→ **ASSIGNMENT**
Transcribe the data exactly, pictures excluded.

════════

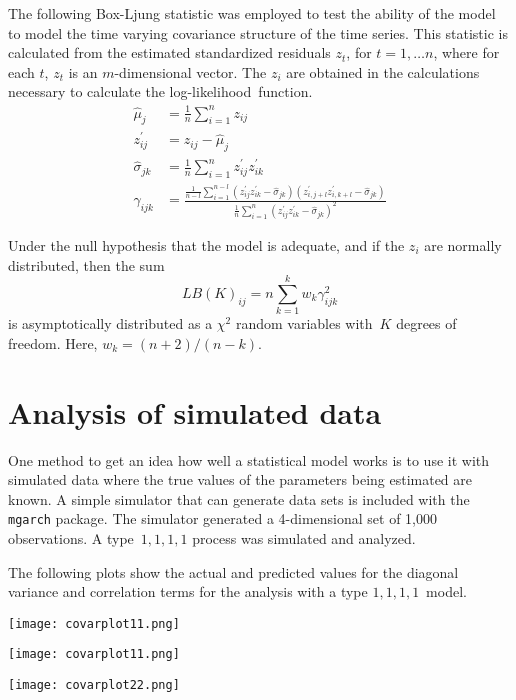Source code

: {The following Box-Ljung
statistic was employed 
to test the ability of the model to model the time varying covariance
structure of the time series. This statistic is calculated from the
estimated standardized residuals $z_t$, for $t=1,\ldots n$,
where for each $t$, $z_t$ is an $m$-dimensional vector.
The $z_i$ are obtained in the calculations necessary to calculate the
log-likelihood~\mbox{function}.
\begin{align}
  \hat\mu_j&=\frac{1}{ n}\sum_{i=1}^n z_{ij}\\
  z_{ij}^{\prime}&=z_{ij}-\hat\mu_j\\
  \hat\sigma_{jk}&=\frac{1}{ n}\sum_{i=1}^n z_{ij}^\prime z_{ik}^\prime\\
  \gamma_{ijk}&=
       \frac{
            \frac{1}{ n-l}\sum_{i=1}^{n-l}
         (z_{ij}^\prime z_{ik}^\prime-\hat\sigma_{jk})
         (z_{i,j+l}^\prime z_{i,k+l}^\prime-\hat\sigma_{jk})
            }{                              
            \frac{1}{ n}\sum_{i=1}^n
         (z_{ij}^\prime z_{ik}^\prime-\hat\sigma_{jk})^2
       }
\end{align}

Under the null hypothesis that the model is adequate, and if the
$z_i$ are normally distributed, then the sum
$$LB(K)_{ij}=n\sum_{k=1}^k w_k \gamma_{ijk}^2$$
is asymptotically distributed as a $\chi^2$ random variables 
with~$K$ degrees of freedom. Here, $w_k=(n+2)/(n-k)$.


\section{Analysis of simulated data}

One method to get an idea how well a statistical model works is to
use it with simulated data where the true values of the parameters being estimated
are known.
A simple simulator that can generate data sets is included with the
\texttt{mgarch} package. The simulator generated a 4-dimensional set of
1,000 observations. A type~$1,1,1,1$ process was simulated and
analyzed.

The following plots show the actual and predicted values for the
diagonal variance and correlation terms for the analysis with
a type $1,1,1,1$~model.

\texttt{[image: covarplot11.png]}



\texttt{[image: covarplot11.png]}

\texttt{[image: covarplot22.png]}

}

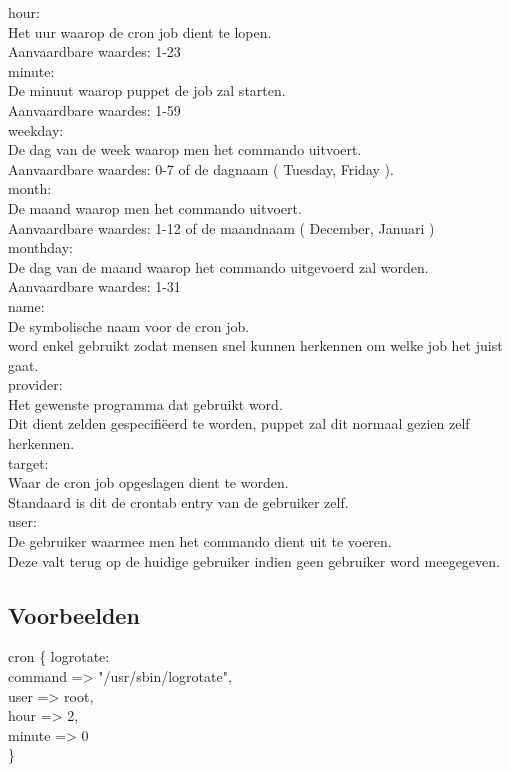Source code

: hour:\\
Het uur waarop de cron job dient te lopen.\\
Aanvaardbare waardes: 1-23\\

minute:\\
De minuut waarop puppet de job zal starten.\\
Aanvaardbare waardes: 1-59\\

weekday:\\
De dag van de week waarop men het commando uitvoert.\\
Aanvaardbare waardes: 0-7 of de dagnaam ( Tuesday, Friday ).\\

month:\\
De maand waarop men het commando uitvoert.\\
Aanvaardbare waardes: 1-12 of de maandnaam ( December, Januari )\\

monthday:\\
De dag van de maand waarop het commando uitgevoerd zal worden.\\
Aanvaardbare waardes: 1-31\\

name:\\
De symbolische naam voor de cron job.\\
word enkel gebruikt zodat mensen snel kunnen herkennen om welke job het juist gaat.\\

provider:\\
Het gewenste programma dat gebruikt word.\\
Dit dient zelden gespecifi\"{e}erd te worden, puppet zal dit normaal gezien zelf herkennen.\\

target:\\
Waar de cron job opgeslagen dient te worden.\\
Standaard is dit de crontab entry van de gebruiker zelf.\\

user:\\
De gebruiker waarmee men het commando dient uit te voeren.\\
Deze valt terug op de huidige gebruiker indien geen gebruiker word meegegeven.\\

\subsection{Voorbeelden}
	cron \{ logrotate:\\
		command => "/usr/sbin/logrotate",\\
		user => root,\\
		hour => 2,\\
		minute => 0\\
	\}\\

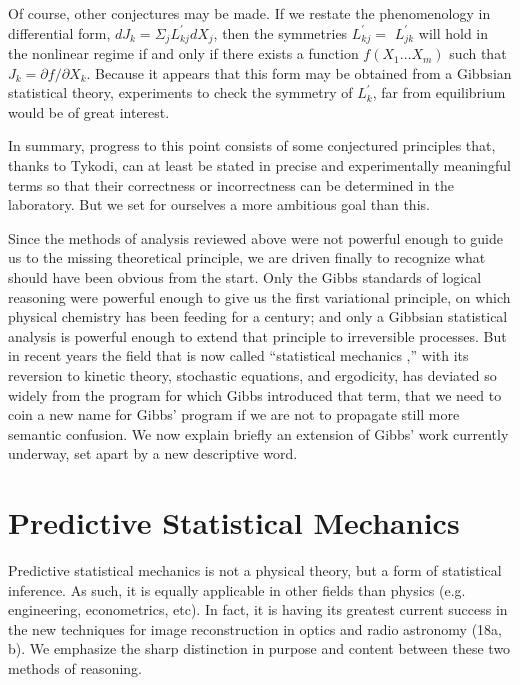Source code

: \documentclass{article}
\begin{document}
Of course, other conjectures may be made. If we restate the phenomenology in differential form, $d J_k=\Sigma_j L_{k j}^{\prime} d X_j$, then the symmetries $L_{k j}^{\prime}=$ $L_{j k}^{\prime}$ will hold in the nonlinear regime if and only if there exists a function $f\left(X_1 \ldots X_m\right)$ such that $J_k=\partial f / \partial X_k$. Because it appears that this form may be obtained from a Gibbsian statistical theory, experiments to check the symmetry of $L_k^{\prime}$, far from equilibrium would be of great interest.

In summary, progress to this point consists of some conjectured principles that, thanks to Tykodi, can at least be stated in precise and experimentally meaningful terms so that their correctness or incorrectness can be determined in the laboratory. But we set for ourselves a more ambitious goal than this.

Since the methods of analysis reviewed above were not powerful enough to guide us to the missing theoretical principle, we are driven finally to recognize what should have been obvious from the start. Only the Gibbs standards of logical reasoning were powerful enough to give us the first variational principle, on which physical chemistry has been feeding for a century; and only a Gibbsian statistical analysis is powerful enough to extend that principle to irreversible processes. But in recent years the field that is now called ``statistical mechanics ,'' with its reversion to kinetic theory, stochastic equations, and ergodicity, has deviated so widely from the program for which Gibbs introduced that term, that we need to coin a new name for Gibbs' program if we are not to propagate still more semantic confusion. We now explain briefly an extension of Gibbs' work currently underway, set apart by a new descriptive word.

\section{Predictive Statistical Mechanics}

Predictive statistical mechanics is not a physical theory, but a form of statistical inference. As such, it is equally applicable in other fields than physics (e.g. engineering, econometrics, etc). In fact, it is having its greatest current success in the new techniques for image reconstruction in optics and radio astronomy (18a, b). We emphasize the sharp distinction in purpose and content between these two methods of reasoning.
\end{document}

════════

→ **SOLUTION TO THE EXERCISE**
Source code

: {The following Box-Ljung
statistic was employed 
to test the ability of the model to model the time varying covariance
structure of the time series. This statistic is calculated from the
estimated standardized residuals $z_t$, for $t=1,\ldots n$,
where for each $t$, $z_t$ is an $m$-dimensional vector.
The $z_i$ are obtained in the calculations necessary to calculate the
log-likelihood~\mbox{function}.
\begin{align}
  \hat\mu_j&=\frac{1}{ n}\sum_{i=1}^n z_{ij}\\
  z_{ij}^{\prime}&=z_{ij}-\hat\mu_j\\
  \hat\sigma_{jk}&=\frac{1}{ n}\sum_{i=1}^n z_{ij}^\prime z_{ik}^\prime\\
  \gamma_{ijk}&=
       \frac{
            \frac{1}{ n-l}\sum_{i=1}^{n-l}
         (z_{ij}^\prime z_{ik}^\prime-\hat\sigma_{jk})
         (z_{i,j+l}^\prime z_{i,k+l}^\prime-\hat\sigma_{jk})
            }{                              
            \frac{1}{ n}\sum_{i=1}^n
         (z_{ij}^\prime z_{ik}^\prime-\hat\sigma_{jk})^2
       }
\end{align}

Under the null hypothesis that the model is adequate, and if the
$z_i$ are normally distributed, then the sum
$$LB(K)_{ij}=n\sum_{k=1}^k w_k \gamma_{ijk}^2$$
is asymptotically distributed as a $\chi^2$ random variables 
with~$K$ degrees of freedom. Here, $w_k=(n+2)/(n-k)$.


\section{Analysis of simulated data}

One method to get an idea how well a statistical model works is to
use it with simulated data where the true values of the parameters being estimated
are known.
A simple simulator that can generate data sets is included with the
\texttt{mgarch} package. The simulator generated a 4-dimensional set of
1,000 observations. A type~$1,1,1,1$ process was simulated and
analyzed.

The following plots show the actual and predicted values for the
diagonal variance and correlation terms for the analysis with
a type $1,1,1,1$~model.

\texttt{[image: covarplot11.png]}



\texttt{[image: covarplot11.png]}

\texttt{[image: covarplot22.png]}

}

Source code

: hour:\\
Het uur waarop de cron job dient te lopen.\\
Aanvaardbare waardes: 1-23\\

minute:\\
De minuut waarop puppet de job zal starten.\\
Aanvaardbare waardes: 1-59\\

weekday:\\
De dag van de week waarop men het commando uitvoert.\\
Aanvaardbare waardes: 0-7 of de dagnaam ( Tuesday, Friday ).\\

month:\\
De maand waarop men het commando uitvoert.\\
Aanvaardbare waardes: 1-12 of de maandnaam ( December, Januari )\\

monthday:\\
De dag van de maand waarop het commando uitgevoerd zal worden.\\
Aanvaardbare waardes: 1-31\\

name:\\
De symbolische naam voor de cron job.\\
word enkel gebruikt zodat mensen snel kunnen herkennen om welke job het juist gaat.\\

provider:\\
Het gewenste programma dat gebruikt word.\\
Dit dient zelden gespecifi\"{e}erd te worden, puppet zal dit normaal gezien zelf herkennen.\\

target:\\
Waar de cron job opgeslagen dient te worden.\\
Standaard is dit de crontab entry van de gebruiker zelf.\\

user:\\
De gebruiker waarmee men het commando dient uit te voeren.\\
Deze valt terug op de huidige gebruiker indien geen gebruiker word meegegeven.\\

\subsection{Voorbeelden}
	cron \{ logrotate:\\
		command => "/usr/sbin/logrotate",\\
		user => root,\\
		hour => 2,\\
		minute => 0\\
	\}\\

Source code

: \documentclass{article}
\begin{document}
Of course, other conjectures may be made. If we restate the phenomenology in differential form, $d J_k=\Sigma_j L_{k j}^{\prime} d X_j$, then the symmetries $L_{k j}^{\prime}=$ $L_{j k}^{\prime}$ will hold in the nonlinear regime if and only if there exists a function $f\left(X_1 \ldots X_m\right)$ such that $J_k=\partial f / \partial X_k$. Because it appears that this form may be obtained from a Gibbsian statistical theory, experiments to check the symmetry of $L_k^{\prime}$, far from equilibrium would be of great interest.

In summary, progress to this point consists of some conjectured principles that, thanks to Tykodi, can at least be stated in precise and experimentally meaningful terms so that their correctness or incorrectness can be determined in the laboratory. But we set for ourselves a more ambitious goal than this.

Since the methods of analysis reviewed above were not powerful enough to guide us to the missing theoretical principle, we are driven finally to recognize what should have been obvious from the start. Only the Gibbs standards of logical reasoning were powerful enough to give us the first variational principle, on which physical chemistry has been feeding for a century; and only a Gibbsian statistical analysis is powerful enough to extend that principle to irreversible processes. But in recent years the field that is now called ``statistical mechanics ,'' with its reversion to kinetic theory, stochastic equations, and ergodicity, has deviated so widely from the program for which Gibbs introduced that term, that we need to coin a new name for Gibbs' program if we are not to propagate still more semantic confusion. We now explain briefly an extension of Gibbs' work currently underway, set apart by a new descriptive word.

\section{Predictive Statistical Mechanics}

Predictive statistical mechanics is not a physical theory, but a form of statistical inference. As such, it is equally applicable in other fields than physics (e.g. engineering, econometrics, etc). In fact, it is having its greatest current success in the new techniques for image reconstruction in optics and radio astronomy (18a, b). We emphasize the sharp distinction in purpose and content between these two methods of reasoning.
\end{document}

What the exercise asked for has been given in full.